─── Stored data

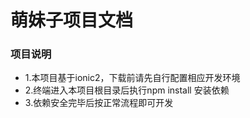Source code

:# 萌妹子项目文档

###  项目说明
* 1.本项目基于ionic2，下载前请先自行配置相应开发环境
* 2.终端进入本项目根目录后执行npm install 安装依赖
* 3.依赖安全完毕后按正常流程即可开发
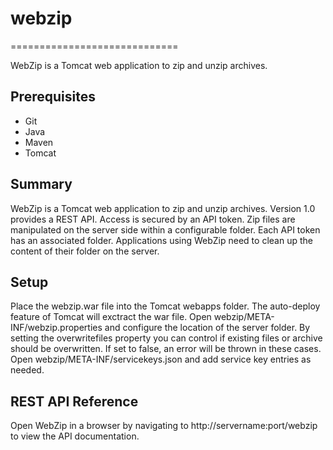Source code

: # webzip

=============================

WebZip is a Tomcat web application to zip and unzip archives. 

## Prerequisites

- Git
- Java
- Maven
- Tomcat

## Summary
WebZip is a Tomcat web application to zip and unzip archives. Version 1.0 provides a REST API. Access is secured by an API token. Zip files are manipulated on the server side within a configurable folder. Each API token has an associated folder. Applications using WebZip need to clean up the content of their folder on the server.

## Setup
Place the webzip.war file into the Tomcat webapps folder. The auto-deploy feature of Tomcat will exctract the war file. 
Open webzip/META-INF/webzip.properties and configure the location of the server folder.
By setting the overwritefiles property you can control if existing files or archive should be overwritten. If set to false, an error will be thrown in these cases.
Open webzip/META-INF/servicekeys.json and add service key entries as needed.

## REST API Reference
Open WebZip in a browser by navigating to http://servername:port/webzip to view the API documentation.

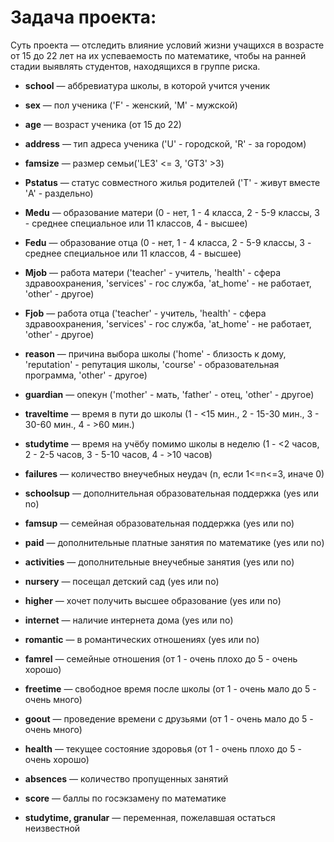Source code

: Задача проекта:
======
Суть проекта — отследить влияние условий жизни учащихся в возрасте от 15 до 22 лет на их успеваемость по математике, чтобы на ранней стадии выявлять студентов, находящихся в группе риска.
* **school** — аббревиатура школы, в которой учится ученик
* **sex** — пол ученика ('F' - женский, 'M' - мужской)
* **age** — возраст ученика (от 15 до 22)
* **address** — тип адреса ученика ('U' - городской, 'R' - за городом)
* **famsize** — размер семьи('LE3' <= 3, 'GT3' >3)
* **Pstatus** — статус совместного жилья родителей ('T' - живут вместе 'A' - раздельно)
* **Medu** — образование матери (0 - нет, 1 - 4 класса, 2 - 5-9 классы, 3 - среднее специальное или 11 классов, 4 - высшее)
* **Fedu** — образование отца (0 - нет, 1 - 4 класса, 2 - 5-9 классы, 3 - среднее специальное или 11 классов, 4 - высшее)
* **Mjob** — работа матери ('teacher' - учитель, 'health' - сфера здравоохранения, 'services' - гос служба, 'at_home' - не работает,   'other' - другое)
* **Fjob** — работа отца ('teacher' - учитель, 'health' - сфера здравоохранения, 'services' - гос служба, 'at_home' - не работает,     'other' - другое)
* **reason** — причина выбора школы ('home' - близость к дому, 'reputation' - репутация школы, 'course' - образовательная программа,   'other' - другое) 
* **guardian** — опекун ('mother' - мать, 'father' - отец, 'other' - другое)
* **traveltime** — время в пути до школы (1 - <15 мин., 2 - 15-30 мин., 3 - 30-60 мин., 4 - >60 мин.)
* **studytime** — время на учёбу помимо школы в неделю (1 - <2 часов, 2 - 2-5 часов, 3 - 5-10 часов, 4 - >10 часов)
* **failures** — количество внеучебных неудач (n, если 1<=n<=3, иначе 0)
* **schoolsup** — дополнительная образовательная поддержка (yes или no)
* **famsup** — семейная образовательная поддержка (yes или no)
* **paid** — дополнительные платные занятия по математике (yes или no)
* **activities** — дополнительные внеучебные занятия (yes или no)
* **nursery** — посещал детский сад (yes или no)
* **higher** — хочет получить высшее образование (yes или no)
* **internet** — наличие интернета дома (yes или no)
* **romantic** — в романтических отношениях (yes или no)
* **famrel** — семейные отношения (от 1 - очень плохо до 5 - очень хорошо)
* **freetime** — свободное время после школы (от 1 - очень мало до 5 - очень много)
* **goout** — проведение времени с друзьями (от 1 - очень мало до 5 - очень много)
* **health** — текущее состояние здоровья (от 1 - очень плохо до 5 - очень хорошо)
* **absences** — количество пропущенных занятий
* **score** — баллы по госэкзамену по математике

* **studytime, granular** — переменная, пожелавшая остаться неизвестной
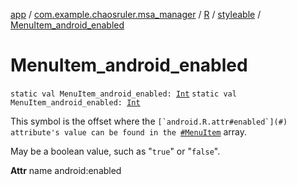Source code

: [app](../../../index.md) / [com.example.chaosruler.msa_manager](../../index.md) / [R](../index.md) / [styleable](index.md) / [MenuItem_android_enabled](.)

# MenuItem_android_enabled

`static val MenuItem_android_enabled: `[`Int`](https://kotlinlang.org/api/latest/jvm/stdlib/kotlin/-int/index.html)
`static val MenuItem_android_enabled: `[`Int`](https://kotlinlang.org/api/latest/jvm/stdlib/kotlin/-int/index.html)

This symbol is the offset where the ``[`android.R.attr#enabled`](#) attribute's value can be found in the ``[`#MenuItem`](-menu-item.md) array.

May be a boolean value, such as "`true`" or "`false`".

**Attr**
name android:enabled

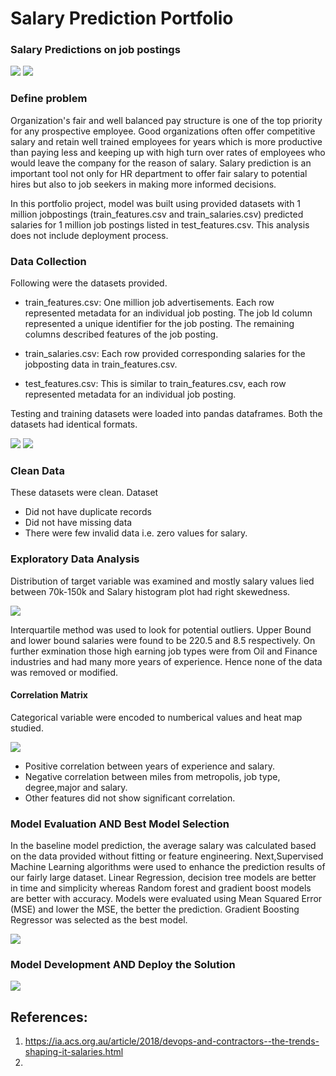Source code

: # Salary Prediction Portfolio
### Salary Predictions on job postings

<img src = "Images/Image%201.jpg" >


<img src = "Images/Predicted%20vs%20observed.PNG" >








      

### Define problem
Organization's fair and well balanced pay structure is one of the top priority for any prospective employee. Good organizations often offer competitive salary and retain well trained employees for years which is more productive than paying less and  keeping  up with high turn over rates of employees who would leave the company for the reason of salary. Salary prediction is an important tool not only for HR department to offer fair salary to potential hires but also to job seekers in making more informed decisions.

In this portfolio project, model was built using provided datasets with 1 million jobpostings (train_features.csv and train_salaries.csv) predicted salaries for 1 million job postings listed in test_features.csv. This analysis does not include deployment process.

### Data Collection
Following were the datasets provided.

* train_features.csv: One million job advertisements. Each row represented metadata for an individual job posting. The job Id column represented a unique identifier for the job posting. The remaining columns described features of the job posting.

* train_salaries.csv: Each row provided corresponding salaries for the jobposting data in train_features.csv.

* test_features.csv: This is similar to train_features.csv, each row represented metadata for an individual job posting.

Testing and training datasets were loaded into pandas dataframes. Both the datasets had identical formats.


<img src = "Images/train%20test%20dataset.PNG" >


<img src = "Images/train%20salary.PNG" >


### Clean Data 

These datasets were clean. Dataset 
 * Did not have duplicate records
 * Did not have missing data
 * There were few invalid data i.e. zero values for salary. 
 
 ###  Exploratory Data Analysis
 
 Distribution of target variable was examined and mostly salary values lied between 70k-150k
and Salary histogram plot had right skewedness.
 

<img src = "Images/Salary%20distribution.PNG" >




Interquartile method was used to look for potential outliers. Upper Bound and lower bound salaries were found to be 220.5 and 8.5 respectively. On further exmination those high earning job types were from Oil and Finance industries and had many more years of experience. Hence none of the data was removed or modified.

#### Correlation Matrix

Categorical variable were encoded to numberical values and heat map studied.

<img src = "Images/Heat%20map.PNG" >

*  Positive correlation between years of experience and salary.
*  Negative correlation between miles from metropolis, job type, degree,major and salary.
*  Other features did not show significant correlation.

### Model Evaluation AND Best Model Selection

In the baseline model prediction, the average salary was calculated based on the data provided without fitting or feature engineering. Next,Supervised Machine Learning algorithms were used to enhance the prediction results of our fairly large dataset. Linear Regression, decision tree models are better in time and simplicity whereas Random forest and gradient boost models are better with accuracy. Models were evaluated using Mean Squared Error (MSE) and lower the MSE, the better the prediction. Gradient Boosting Regressor was selected as the best model.

<img src = "Images/model%20evaluation.PNG" >



### Model Development AND Deploy the Solution








<img src = "Images/Feature%20importance.PNG" >




## References:
1. https://ia.acs.org.au/article/2018/devops-and-contractors--the-trends-shaping-it-salaries.html
2.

──────

Work task:
Write out the records word for word. Pictures stay out.

Completed exercise:
Source code

:# 萌妹子项目文档

###  项目说明
* 1.本项目基于ionic2，下载前请先自行配置相应开发环境
* 2.终端进入本项目根目录后执行npm install 安装依赖
* 3.依赖安全完毕后按正常流程即可开发
Source code

: # webzip

=============================

WebZip is a Tomcat web application to zip and unzip archives. 

## Prerequisites

- Git
- Java
- Maven
- Tomcat

## Summary
WebZip is a Tomcat web application to zip and unzip archives. Version 1.0 provides a REST API. Access is secured by an API token. Zip files are manipulated on the server side within a configurable folder. Each API token has an associated folder. Applications using WebZip need to clean up the content of their folder on the server.

## Setup
Place the webzip.war file into the Tomcat webapps folder. The auto-deploy feature of Tomcat will exctract the war file. 
Open webzip/META-INF/webzip.properties and configure the location of the server folder.
By setting the overwritefiles property you can control if existing files or archive should be overwritten. If set to false, an error will be thrown in these cases.
Open webzip/META-INF/servicekeys.json and add service key entries as needed.

## REST API Reference
Open WebZip in a browser by navigating to http://servername:port/webzip to view the API documentation.

Source code

: Задача проекта:
======
Суть проекта — отследить влияние условий жизни учащихся в возрасте от 15 до 22 лет на их успеваемость по математике, чтобы на ранней стадии выявлять студентов, находящихся в группе риска.
* **school** — аббревиатура школы, в которой учится ученик
* **sex** — пол ученика ('F' - женский, 'M' - мужской)
* **age** — возраст ученика (от 15 до 22)
* **address** — тип адреса ученика ('U' - городской, 'R' - за городом)
* **famsize** — размер семьи('LE3' <= 3, 'GT3' >3)
* **Pstatus** — статус совместного жилья родителей ('T' - живут вместе 'A' - раздельно)
* **Medu** — образование матери (0 - нет, 1 - 4 класса, 2 - 5-9 классы, 3 - среднее специальное или 11 классов, 4 - высшее)
* **Fedu** — образование отца (0 - нет, 1 - 4 класса, 2 - 5-9 классы, 3 - среднее специальное или 11 классов, 4 - высшее)
* **Mjob** — работа матери ('teacher' - учитель, 'health' - сфера здравоохранения, 'services' - гос служба, 'at_home' - не работает,   'other' - другое)
* **Fjob** — работа отца ('teacher' - учитель, 'health' - сфера здравоохранения, 'services' - гос служба, 'at_home' - не работает,     'other' - другое)
* **reason** — причина выбора школы ('home' - близость к дому, 'reputation' - репутация школы, 'course' - образовательная программа,   'other' - другое) 
* **guardian** — опекун ('mother' - мать, 'father' - отец, 'other' - другое)
* **traveltime** — время в пути до школы (1 - <15 мин., 2 - 15-30 мин., 3 - 30-60 мин., 4 - >60 мин.)
* **studytime** — время на учёбу помимо школы в неделю (1 - <2 часов, 2 - 2-5 часов, 3 - 5-10 часов, 4 - >10 часов)
* **failures** — количество внеучебных неудач (n, если 1<=n<=3, иначе 0)
* **schoolsup** — дополнительная образовательная поддержка (yes или no)
* **famsup** — семейная образовательная поддержка (yes или no)
* **paid** — дополнительные платные занятия по математике (yes или no)
* **activities** — дополнительные внеучебные занятия (yes или no)
* **nursery** — посещал детский сад (yes или no)
* **higher** — хочет получить высшее образование (yes или no)
* **internet** — наличие интернета дома (yes или no)
* **romantic** — в романтических отношениях (yes или no)
* **famrel** — семейные отношения (от 1 - очень плохо до 5 - очень хорошо)
* **freetime** — свободное время после школы (от 1 - очень мало до 5 - очень много)
* **goout** — проведение времени с друзьями (от 1 - очень мало до 5 - очень много)
* **health** — текущее состояние здоровья (от 1 - очень плохо до 5 - очень хорошо)
* **absences** — количество пропущенных занятий
* **score** — баллы по госэкзамену по математике

* **studytime, granular** — переменная, пожелавшая остаться неизвестной
Source code

: [app](../../../index.md) / [com.example.chaosruler.msa_manager](../../index.md) / [R](../index.md) / [styleable](index.md) / [MenuItem_android_enabled](.)

# MenuItem_android_enabled

`static val MenuItem_android_enabled: `[`Int`](https://kotlinlang.org/api/latest/jvm/stdlib/kotlin/-int/index.html)
`static val MenuItem_android_enabled: `[`Int`](https://kotlinlang.org/api/latest/jvm/stdlib/kotlin/-int/index.html)

This symbol is the offset where the ``[`android.R.attr#enabled`](#) attribute's value can be found in the ``[`#MenuItem`](-menu-item.md) array.

May be a boolean value, such as "`true`" or "`false`".

**Attr**
name android:enabled

Source code

: # Salary Prediction Portfolio
### Salary Predictions on job postings

<img src = "Images/Image%201.jpg" >


<img src = "Images/Predicted%20vs%20observed.PNG" >








      

### Define problem
Organization's fair and well balanced pay structure is one of the top priority for any prospective employee. Good organizations often offer competitive salary and retain well trained employees for years which is more productive than paying less and  keeping  up with high turn over rates of employees who would leave the company for the reason of salary. Salary prediction is an important tool not only for HR department to offer fair salary to potential hires but also to job seekers in making more informed decisions.

In this portfolio project, model was built using provided datasets with 1 million jobpostings (train_features.csv and train_salaries.csv) predicted salaries for 1 million job postings listed in test_features.csv. This analysis does not include deployment process.

### Data Collection
Following were the datasets provided.

* train_features.csv: One million job advertisements. Each row represented metadata for an individual job posting. The job Id column represented a unique identifier for the job posting. The remaining columns described features of the job posting.

* train_salaries.csv: Each row provided corresponding salaries for the jobposting data in train_features.csv.

* test_features.csv: This is similar to train_features.csv, each row represented metadata for an individual job posting.

Testing and training datasets were loaded into pandas dataframes. Both the datasets had identical formats.


<img src = "Images/train%20test%20dataset.PNG" >


<img src = "Images/train%20salary.PNG" >


### Clean Data 

These datasets were clean. Dataset 
 * Did not have duplicate records
 * Did not have missing data
 * There were few invalid data i.e. zero values for salary. 
 
 ###  Exploratory Data Analysis
 
 Distribution of target variable was examined and mostly salary values lied between 70k-150k
and Salary histogram plot had right skewedness.
 

<img src = "Images/Salary%20distribution.PNG" >




Interquartile method was used to look for potential outliers. Upper Bound and lower bound salaries were found to be 220.5 and 8.5 respectively. On further exmination those high earning job types were from Oil and Finance industries and had many more years of experience. Hence none of the data was removed or modified.

#### Correlation Matrix

Categorical variable were encoded to numberical values and heat map studied.

<img src = "Images/Heat%20map.PNG" >

*  Positive correlation between years of experience and salary.
*  Negative correlation between miles from metropolis, job type, degree,major and salary.
*  Other features did not show significant correlation.

### Model Evaluation AND Best Model Selection

In the baseline model prediction, the average salary was calculated based on the data provided without fitting or feature engineering. Next,Supervised Machine Learning algorithms were used to enhance the prediction results of our fairly large dataset. Linear Regression, decision tree models are better in time and simplicity whereas Random forest and gradient boost models are better with accuracy. Models were evaluated using Mean Squared Error (MSE) and lower the MSE, the better the prediction. Gradient Boosting Regressor was selected as the best model.

<img src = "Images/model%20evaluation.PNG" >



### Model Development AND Deploy the Solution








<img src = "Images/Feature%20importance.PNG" >




## References:
1. https://ia.acs.org.au/article/2018/devops-and-contractors--the-trends-shaping-it-salaries.html
2.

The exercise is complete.